• WORK ITEM
Instruction for the entries that follow: retype exactly the lines from the line with "- Recording guidelines" to the line with "## Important Query Parameters", both included, and omit all others.
☆ ☆ ☆ ☆ ☆
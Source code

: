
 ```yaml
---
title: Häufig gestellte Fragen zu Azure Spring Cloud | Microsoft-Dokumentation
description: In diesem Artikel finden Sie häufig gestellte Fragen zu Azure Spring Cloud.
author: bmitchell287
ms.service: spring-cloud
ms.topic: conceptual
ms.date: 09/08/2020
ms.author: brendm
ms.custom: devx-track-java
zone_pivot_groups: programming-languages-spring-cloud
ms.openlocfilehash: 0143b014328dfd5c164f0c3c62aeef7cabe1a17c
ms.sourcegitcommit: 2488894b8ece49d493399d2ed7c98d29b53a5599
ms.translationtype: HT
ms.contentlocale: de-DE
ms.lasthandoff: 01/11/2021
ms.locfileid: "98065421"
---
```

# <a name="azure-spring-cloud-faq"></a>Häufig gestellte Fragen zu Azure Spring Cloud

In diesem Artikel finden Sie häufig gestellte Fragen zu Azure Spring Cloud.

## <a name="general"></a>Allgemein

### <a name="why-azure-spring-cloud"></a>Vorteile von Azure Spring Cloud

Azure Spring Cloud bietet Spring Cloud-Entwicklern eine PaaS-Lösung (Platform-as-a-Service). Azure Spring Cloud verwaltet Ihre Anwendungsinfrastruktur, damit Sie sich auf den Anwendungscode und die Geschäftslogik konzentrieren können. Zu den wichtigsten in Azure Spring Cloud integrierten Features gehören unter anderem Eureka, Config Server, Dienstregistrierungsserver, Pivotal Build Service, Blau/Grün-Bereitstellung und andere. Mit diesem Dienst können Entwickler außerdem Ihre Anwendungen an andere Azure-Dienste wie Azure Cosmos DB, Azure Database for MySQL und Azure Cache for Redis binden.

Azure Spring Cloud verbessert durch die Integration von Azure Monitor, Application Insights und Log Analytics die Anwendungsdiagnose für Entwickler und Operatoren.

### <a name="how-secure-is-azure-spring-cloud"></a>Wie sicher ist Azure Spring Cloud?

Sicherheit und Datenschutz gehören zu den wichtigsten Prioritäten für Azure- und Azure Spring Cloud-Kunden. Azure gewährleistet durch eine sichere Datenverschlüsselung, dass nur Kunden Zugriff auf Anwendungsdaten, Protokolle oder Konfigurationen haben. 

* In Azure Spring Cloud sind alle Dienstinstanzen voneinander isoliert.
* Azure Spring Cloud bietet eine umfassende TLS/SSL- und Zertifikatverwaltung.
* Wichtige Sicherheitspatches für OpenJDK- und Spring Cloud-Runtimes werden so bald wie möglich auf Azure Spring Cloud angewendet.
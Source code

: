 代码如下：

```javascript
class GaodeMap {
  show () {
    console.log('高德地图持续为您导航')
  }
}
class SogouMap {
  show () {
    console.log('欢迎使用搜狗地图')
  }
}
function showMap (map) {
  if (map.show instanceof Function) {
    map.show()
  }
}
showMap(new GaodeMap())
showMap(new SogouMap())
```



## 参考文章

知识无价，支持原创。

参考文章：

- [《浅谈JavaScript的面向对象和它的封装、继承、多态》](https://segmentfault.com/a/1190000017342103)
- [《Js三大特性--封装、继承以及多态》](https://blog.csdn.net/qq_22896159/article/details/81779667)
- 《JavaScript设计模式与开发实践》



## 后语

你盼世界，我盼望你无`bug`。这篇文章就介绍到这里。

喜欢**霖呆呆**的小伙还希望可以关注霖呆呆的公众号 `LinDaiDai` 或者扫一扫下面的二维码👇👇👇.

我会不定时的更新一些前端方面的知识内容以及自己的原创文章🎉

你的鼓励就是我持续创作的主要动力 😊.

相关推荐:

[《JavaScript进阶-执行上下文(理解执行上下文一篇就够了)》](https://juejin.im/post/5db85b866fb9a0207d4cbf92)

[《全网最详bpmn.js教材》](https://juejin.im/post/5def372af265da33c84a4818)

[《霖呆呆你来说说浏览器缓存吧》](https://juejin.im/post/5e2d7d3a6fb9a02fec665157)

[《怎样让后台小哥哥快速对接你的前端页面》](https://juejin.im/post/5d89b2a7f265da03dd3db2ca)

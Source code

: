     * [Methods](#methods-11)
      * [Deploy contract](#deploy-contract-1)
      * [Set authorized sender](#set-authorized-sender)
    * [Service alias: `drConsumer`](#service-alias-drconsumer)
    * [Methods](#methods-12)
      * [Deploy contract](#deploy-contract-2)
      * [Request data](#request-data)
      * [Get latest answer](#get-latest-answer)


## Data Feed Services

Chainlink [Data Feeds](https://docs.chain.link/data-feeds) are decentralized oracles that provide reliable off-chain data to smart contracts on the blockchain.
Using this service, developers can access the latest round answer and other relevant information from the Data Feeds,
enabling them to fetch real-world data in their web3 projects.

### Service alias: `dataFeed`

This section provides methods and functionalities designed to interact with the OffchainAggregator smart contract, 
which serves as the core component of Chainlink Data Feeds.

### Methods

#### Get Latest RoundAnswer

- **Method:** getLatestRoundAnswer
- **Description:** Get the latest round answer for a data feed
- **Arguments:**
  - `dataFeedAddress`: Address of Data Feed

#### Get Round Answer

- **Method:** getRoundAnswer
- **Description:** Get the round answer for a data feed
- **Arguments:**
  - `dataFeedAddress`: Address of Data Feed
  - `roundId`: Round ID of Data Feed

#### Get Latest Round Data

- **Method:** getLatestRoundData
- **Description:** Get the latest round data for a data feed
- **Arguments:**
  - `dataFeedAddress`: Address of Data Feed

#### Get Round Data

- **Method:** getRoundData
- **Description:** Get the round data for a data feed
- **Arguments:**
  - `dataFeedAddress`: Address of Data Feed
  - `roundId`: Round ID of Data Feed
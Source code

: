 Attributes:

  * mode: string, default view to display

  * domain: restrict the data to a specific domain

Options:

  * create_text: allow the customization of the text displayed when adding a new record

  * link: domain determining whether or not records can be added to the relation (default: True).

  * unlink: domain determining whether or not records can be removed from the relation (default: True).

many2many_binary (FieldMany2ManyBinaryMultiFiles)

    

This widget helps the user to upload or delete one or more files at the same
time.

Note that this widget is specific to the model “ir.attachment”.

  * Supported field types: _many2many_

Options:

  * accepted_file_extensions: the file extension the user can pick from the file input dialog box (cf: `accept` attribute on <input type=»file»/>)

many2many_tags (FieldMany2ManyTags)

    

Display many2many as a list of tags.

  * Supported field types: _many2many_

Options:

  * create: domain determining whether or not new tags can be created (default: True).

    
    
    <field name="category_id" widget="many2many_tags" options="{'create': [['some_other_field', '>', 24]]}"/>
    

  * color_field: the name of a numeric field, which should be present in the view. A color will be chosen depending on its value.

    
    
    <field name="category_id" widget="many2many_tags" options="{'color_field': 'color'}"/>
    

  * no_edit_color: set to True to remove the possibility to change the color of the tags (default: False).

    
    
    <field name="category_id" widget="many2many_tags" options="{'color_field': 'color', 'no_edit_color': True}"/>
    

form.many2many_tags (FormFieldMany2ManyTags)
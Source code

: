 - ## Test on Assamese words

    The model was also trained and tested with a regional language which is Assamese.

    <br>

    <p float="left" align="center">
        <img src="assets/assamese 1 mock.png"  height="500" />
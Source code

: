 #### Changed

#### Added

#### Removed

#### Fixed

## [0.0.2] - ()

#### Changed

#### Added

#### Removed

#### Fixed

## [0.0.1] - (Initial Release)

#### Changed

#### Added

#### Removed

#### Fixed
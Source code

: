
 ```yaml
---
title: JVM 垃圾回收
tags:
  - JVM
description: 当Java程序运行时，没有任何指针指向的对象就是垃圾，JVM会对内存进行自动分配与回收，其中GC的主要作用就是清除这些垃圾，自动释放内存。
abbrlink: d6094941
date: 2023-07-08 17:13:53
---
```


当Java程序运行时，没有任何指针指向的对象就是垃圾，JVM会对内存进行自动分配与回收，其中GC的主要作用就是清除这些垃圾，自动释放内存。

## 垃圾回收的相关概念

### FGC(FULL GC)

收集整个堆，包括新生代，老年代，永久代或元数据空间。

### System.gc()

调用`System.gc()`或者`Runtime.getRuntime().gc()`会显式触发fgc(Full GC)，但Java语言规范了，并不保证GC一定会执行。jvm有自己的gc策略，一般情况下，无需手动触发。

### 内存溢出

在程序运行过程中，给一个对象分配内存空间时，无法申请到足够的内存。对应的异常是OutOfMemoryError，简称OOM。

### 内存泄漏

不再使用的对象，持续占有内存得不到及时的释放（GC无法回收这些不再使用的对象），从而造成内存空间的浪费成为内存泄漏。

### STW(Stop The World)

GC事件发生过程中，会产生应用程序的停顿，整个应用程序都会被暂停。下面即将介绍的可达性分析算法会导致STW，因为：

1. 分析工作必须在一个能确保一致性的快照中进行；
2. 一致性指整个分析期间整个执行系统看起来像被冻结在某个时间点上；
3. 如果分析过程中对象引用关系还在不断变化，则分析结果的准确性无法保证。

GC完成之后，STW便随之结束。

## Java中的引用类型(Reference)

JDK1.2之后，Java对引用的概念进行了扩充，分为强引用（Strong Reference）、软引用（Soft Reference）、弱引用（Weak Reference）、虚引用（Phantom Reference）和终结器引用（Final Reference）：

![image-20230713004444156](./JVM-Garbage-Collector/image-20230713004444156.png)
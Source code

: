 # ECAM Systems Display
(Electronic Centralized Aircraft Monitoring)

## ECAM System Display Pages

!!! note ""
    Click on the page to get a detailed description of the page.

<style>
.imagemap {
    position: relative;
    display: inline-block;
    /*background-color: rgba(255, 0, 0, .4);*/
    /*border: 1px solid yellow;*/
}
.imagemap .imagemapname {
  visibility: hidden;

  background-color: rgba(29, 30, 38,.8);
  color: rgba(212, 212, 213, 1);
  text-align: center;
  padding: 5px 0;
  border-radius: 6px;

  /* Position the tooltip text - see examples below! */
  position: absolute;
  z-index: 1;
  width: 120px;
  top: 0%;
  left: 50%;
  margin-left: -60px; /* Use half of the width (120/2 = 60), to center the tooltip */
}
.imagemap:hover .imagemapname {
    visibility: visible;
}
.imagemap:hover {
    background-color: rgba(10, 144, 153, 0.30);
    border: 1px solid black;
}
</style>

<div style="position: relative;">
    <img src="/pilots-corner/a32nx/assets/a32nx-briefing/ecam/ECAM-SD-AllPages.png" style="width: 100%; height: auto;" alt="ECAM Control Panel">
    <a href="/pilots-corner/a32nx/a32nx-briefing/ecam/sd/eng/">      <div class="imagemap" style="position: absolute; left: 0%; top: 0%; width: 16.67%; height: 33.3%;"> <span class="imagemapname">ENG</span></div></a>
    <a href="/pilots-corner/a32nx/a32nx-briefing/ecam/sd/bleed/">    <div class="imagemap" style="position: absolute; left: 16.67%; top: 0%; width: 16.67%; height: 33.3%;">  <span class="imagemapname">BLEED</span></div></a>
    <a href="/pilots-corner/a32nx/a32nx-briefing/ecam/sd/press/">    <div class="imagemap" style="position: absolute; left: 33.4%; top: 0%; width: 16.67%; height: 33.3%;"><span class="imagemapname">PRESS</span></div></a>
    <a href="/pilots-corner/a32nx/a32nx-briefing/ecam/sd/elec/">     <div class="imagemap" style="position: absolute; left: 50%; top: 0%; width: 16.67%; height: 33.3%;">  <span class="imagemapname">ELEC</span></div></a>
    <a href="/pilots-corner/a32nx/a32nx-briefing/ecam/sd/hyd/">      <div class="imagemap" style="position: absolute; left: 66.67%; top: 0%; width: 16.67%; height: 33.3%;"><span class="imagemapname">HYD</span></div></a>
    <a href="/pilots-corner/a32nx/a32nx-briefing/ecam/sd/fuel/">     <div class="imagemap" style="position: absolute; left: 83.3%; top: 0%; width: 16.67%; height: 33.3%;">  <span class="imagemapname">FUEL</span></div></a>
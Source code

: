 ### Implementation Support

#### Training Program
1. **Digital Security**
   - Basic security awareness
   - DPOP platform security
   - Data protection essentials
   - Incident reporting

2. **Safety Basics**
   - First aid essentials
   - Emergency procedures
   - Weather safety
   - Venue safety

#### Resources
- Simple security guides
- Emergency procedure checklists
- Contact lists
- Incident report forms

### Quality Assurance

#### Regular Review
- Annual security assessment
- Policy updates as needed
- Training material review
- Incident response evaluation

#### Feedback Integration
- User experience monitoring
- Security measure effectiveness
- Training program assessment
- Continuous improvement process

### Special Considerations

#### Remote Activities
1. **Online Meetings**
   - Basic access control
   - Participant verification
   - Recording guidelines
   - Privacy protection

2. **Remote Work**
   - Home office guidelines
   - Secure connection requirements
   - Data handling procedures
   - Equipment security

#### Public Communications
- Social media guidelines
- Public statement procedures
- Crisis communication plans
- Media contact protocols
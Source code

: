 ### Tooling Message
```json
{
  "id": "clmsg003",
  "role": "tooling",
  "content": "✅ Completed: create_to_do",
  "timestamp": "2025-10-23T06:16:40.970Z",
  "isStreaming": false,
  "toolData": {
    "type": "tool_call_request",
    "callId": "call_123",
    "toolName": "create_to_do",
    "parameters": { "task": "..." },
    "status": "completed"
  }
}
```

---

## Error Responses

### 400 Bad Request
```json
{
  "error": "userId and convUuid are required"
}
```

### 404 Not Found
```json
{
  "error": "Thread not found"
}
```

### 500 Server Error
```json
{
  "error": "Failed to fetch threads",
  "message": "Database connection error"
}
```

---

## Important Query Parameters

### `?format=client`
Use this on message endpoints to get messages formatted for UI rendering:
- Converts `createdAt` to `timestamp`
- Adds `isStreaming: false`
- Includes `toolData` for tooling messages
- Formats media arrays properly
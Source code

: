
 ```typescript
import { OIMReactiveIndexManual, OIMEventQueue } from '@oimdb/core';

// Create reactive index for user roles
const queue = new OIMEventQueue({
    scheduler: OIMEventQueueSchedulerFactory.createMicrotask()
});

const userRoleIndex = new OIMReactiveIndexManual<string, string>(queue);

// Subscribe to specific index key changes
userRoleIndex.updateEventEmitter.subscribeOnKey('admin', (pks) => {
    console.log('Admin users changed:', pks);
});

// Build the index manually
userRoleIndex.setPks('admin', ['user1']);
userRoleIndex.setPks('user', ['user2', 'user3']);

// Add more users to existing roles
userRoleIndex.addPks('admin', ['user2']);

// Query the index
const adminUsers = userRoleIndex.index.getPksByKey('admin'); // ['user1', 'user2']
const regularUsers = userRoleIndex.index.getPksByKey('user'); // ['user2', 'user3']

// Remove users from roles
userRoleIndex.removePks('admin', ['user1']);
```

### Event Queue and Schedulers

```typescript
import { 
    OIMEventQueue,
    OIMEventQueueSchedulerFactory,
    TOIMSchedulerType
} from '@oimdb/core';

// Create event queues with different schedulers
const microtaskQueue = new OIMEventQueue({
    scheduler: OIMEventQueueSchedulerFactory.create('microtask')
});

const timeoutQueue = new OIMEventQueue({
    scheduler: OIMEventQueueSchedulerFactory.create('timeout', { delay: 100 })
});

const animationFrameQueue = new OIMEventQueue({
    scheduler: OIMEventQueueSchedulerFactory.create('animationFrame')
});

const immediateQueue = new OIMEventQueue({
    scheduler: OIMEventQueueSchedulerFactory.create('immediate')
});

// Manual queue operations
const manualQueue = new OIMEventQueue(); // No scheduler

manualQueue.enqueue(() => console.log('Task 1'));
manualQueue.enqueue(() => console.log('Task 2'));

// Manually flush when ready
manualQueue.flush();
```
☆ ☆ ☆ ☆ ☆
• EXPECTED OUTPUT
   - Recording guidelines
   - Privacy protection

2. **Remote Work**
   - Home office guidelines
   - Secure connection requirements
   - Data handling procedures
   - Equipment security

#### Public Communications
- Social media guidelines
- Public statement procedures
- Crisis communication plans
- Media contact protocols
Source code

: ### Tooling Message
```json
{
  "id": "clmsg003",
  "role": "tooling",
  "content": "✅ Completed: create_to_do",
  "timestamp": "2025-10-23T06:16:40.970Z",
  "isStreaming": false,
  "toolData": {
    "type": "tool_call_request",
    "callId": "call_123",
    "toolName": "create_to_do",
    "parameters": { "task": "..." },
    "status": "completed"
  }
}
```

---

## Error Responses

### 400 Bad Request
```json
{
  "error": "userId and convUuid are required"
}
```

### 404 Not Found
```json
{
  "error": "Thread not found"
}
```

### 500 Server Error
```json
{
  "error": "Failed to fetch threads",
  "message": "Database connection error"
}
```

---

## Important Query Parameters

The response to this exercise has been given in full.